[Start of Attachment]
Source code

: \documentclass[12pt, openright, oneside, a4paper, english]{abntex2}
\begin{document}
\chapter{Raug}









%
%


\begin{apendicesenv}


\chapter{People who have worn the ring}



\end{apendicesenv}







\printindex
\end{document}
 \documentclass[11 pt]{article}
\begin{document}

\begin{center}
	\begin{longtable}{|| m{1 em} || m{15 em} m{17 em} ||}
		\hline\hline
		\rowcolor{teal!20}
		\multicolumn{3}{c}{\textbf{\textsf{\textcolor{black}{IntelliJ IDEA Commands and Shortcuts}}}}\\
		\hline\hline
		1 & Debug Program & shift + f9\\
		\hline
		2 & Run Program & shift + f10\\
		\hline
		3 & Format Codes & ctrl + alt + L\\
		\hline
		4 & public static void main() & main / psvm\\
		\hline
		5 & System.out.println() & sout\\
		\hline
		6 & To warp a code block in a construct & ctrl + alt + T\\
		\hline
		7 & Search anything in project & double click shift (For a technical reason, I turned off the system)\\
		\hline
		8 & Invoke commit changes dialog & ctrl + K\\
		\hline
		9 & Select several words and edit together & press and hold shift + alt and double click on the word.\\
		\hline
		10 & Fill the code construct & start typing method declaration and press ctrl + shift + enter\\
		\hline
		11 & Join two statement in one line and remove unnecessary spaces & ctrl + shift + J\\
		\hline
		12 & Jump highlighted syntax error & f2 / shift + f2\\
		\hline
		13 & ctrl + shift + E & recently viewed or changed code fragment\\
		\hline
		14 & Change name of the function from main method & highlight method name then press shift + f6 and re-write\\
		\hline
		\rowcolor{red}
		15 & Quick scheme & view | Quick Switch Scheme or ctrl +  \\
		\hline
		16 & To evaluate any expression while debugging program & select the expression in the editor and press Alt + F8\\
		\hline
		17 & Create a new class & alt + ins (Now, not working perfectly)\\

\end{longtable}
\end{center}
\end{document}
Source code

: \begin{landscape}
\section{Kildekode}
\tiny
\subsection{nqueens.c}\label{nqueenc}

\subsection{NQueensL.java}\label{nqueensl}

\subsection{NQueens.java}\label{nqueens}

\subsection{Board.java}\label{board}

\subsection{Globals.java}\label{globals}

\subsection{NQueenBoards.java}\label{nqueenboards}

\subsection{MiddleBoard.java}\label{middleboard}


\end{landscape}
[End of Attachment]
Wherever a line of the data above contains "main", copy that line.

		4 & public static void main() & main / psvm\\
		14 & Change name of the function from main method & highlight method name then press shift + f6 and re-write\\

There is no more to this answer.